His fingertips brushed across the things on his dresser in the small bedroom of the smaller house he lived in. As they did so his footsteps never faltered, for he lingered on nothing. Not the worn, well-loved first copy of Makeout Paradise, placed there always to provide a moment of nostalgia, not on the ripped pair of gloves the couldn't remember the origin of, and not the freshly washed set of spair masks that he hadn't bothered to put away yet. Neither the half-drunk bottle of sake nor the pack of playing cards left unused. Not even his favored set of twin bells ready to be clipped on to his waist in the event of a necessary pretense of actually evaluating new students.

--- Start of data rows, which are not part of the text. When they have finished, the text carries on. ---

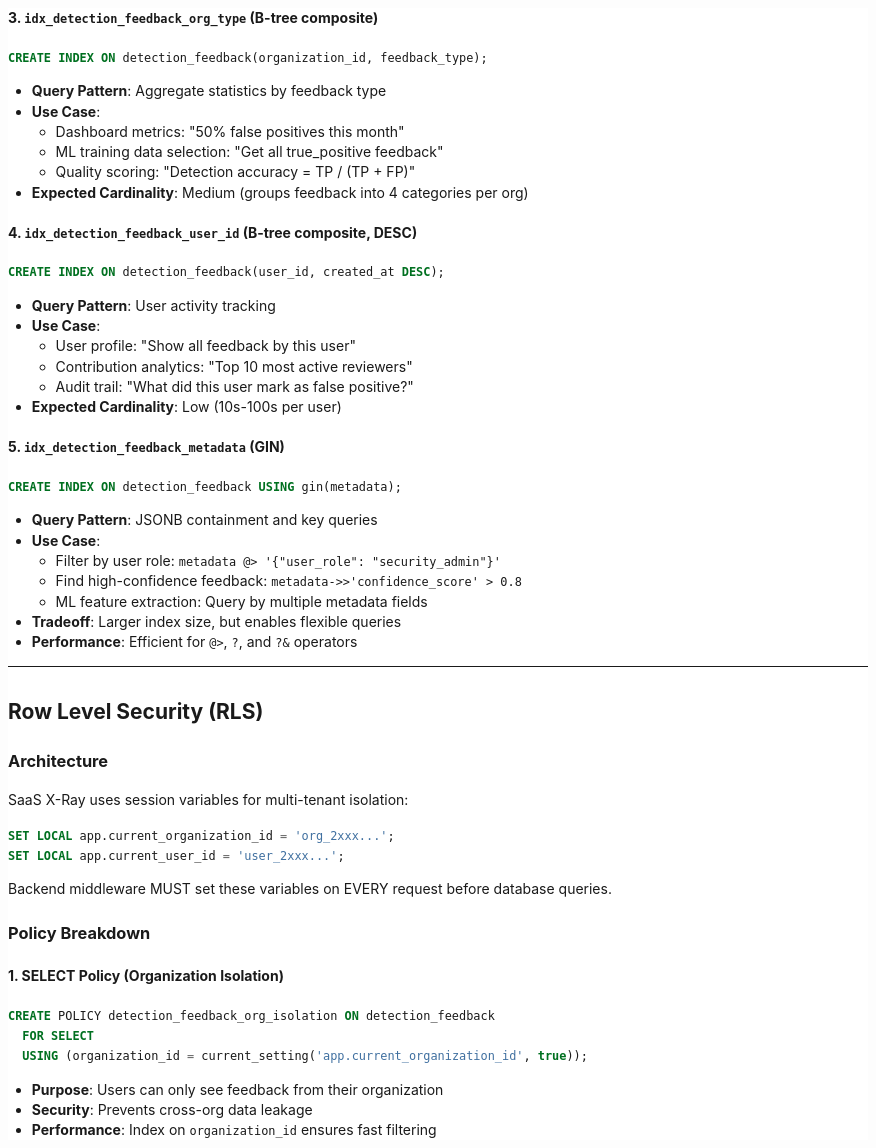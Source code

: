 #### 3. `idx_detection_feedback_org_type` (B-tree composite)
```sql
CREATE INDEX ON detection_feedback(organization_id, feedback_type);
```
- **Query Pattern**: Aggregate statistics by feedback type
- **Use Case**:
  - Dashboard metrics: "50% false positives this month"
  - ML training data selection: "Get all true_positive feedback"
  - Quality scoring: "Detection accuracy = TP / (TP + FP)"
- **Expected Cardinality**: Medium (groups feedback into 4 categories per org)

#### 4. `idx_detection_feedback_user_id` (B-tree composite, DESC)
```sql
CREATE INDEX ON detection_feedback(user_id, created_at DESC);
```
- **Query Pattern**: User activity tracking
- **Use Case**:
  - User profile: "Show all feedback by this user"
  - Contribution analytics: "Top 10 most active reviewers"
  - Audit trail: "What did this user mark as false positive?"
- **Expected Cardinality**: Low (10s-100s per user)

#### 5. `idx_detection_feedback_metadata` (GIN)
```sql
CREATE INDEX ON detection_feedback USING gin(metadata);
```
- **Query Pattern**: JSONB containment and key queries
- **Use Case**:
  - Filter by user role: `metadata @> '{"user_role": "security_admin"}'`
  - Find high-confidence feedback: `metadata->>'confidence_score' > 0.8`
  - ML feature extraction: Query by multiple metadata fields
- **Tradeoff**: Larger index size, but enables flexible queries
- **Performance**: Efficient for `@>`, `?`, and `?&` operators

---

## Row Level Security (RLS)

### Architecture
SaaS X-Ray uses session variables for multi-tenant isolation:
```sql
SET LOCAL app.current_organization_id = 'org_2xxx...';
SET LOCAL app.current_user_id = 'user_2xxx...';
```

Backend middleware MUST set these variables on EVERY request before database queries.

### Policy Breakdown

#### 1. SELECT Policy (Organization Isolation)
```sql
CREATE POLICY detection_feedback_org_isolation ON detection_feedback
  FOR SELECT
  USING (organization_id = current_setting('app.current_organization_id', true));
```
- **Purpose**: Users can only see feedback from their organization
- **Security**: Prevents cross-org data leakage
- **Performance**: Index on `organization_id` ensures fast filtering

His pace broke, step faltered, feet came to a stop, though, when his fingertips reached the photo. There had been other squads, other Genin, but team seven's picture was the only one that sat on Hatake Kakashi's dresser, a little bit dusty at the edges and still in the same tacky picture frame that he, Kakashi, had bought because it was the first one he saw at the store. His one good black eye trailed over the image of some of Konoha's most talked-about shinobi. Naruto, constantly looking to Sasuke but thinking about Sakura, Sakura, smiling but waiting for Sasuke to look her way, and finally Uchiha Sasuke himself, sulking and pretending no one cared.
Kakashi forced his legs to start moving again, and allowed his right hand, encased as it was in his fingerless glove, to fall to his side. The white-haired Jounin moved on autopilot, feeling as though he was executing motions he had learned from his borrowed sharingan as he walked out of his front door, as though it wasn't him performing the actions, but something—or someone—else. But then, wasn't that what he was famous for? Hatake Kakashi, Copy Ninja, son of the infamous White Fang of Konoha. Was he then famous for being a shell to Obito's ability?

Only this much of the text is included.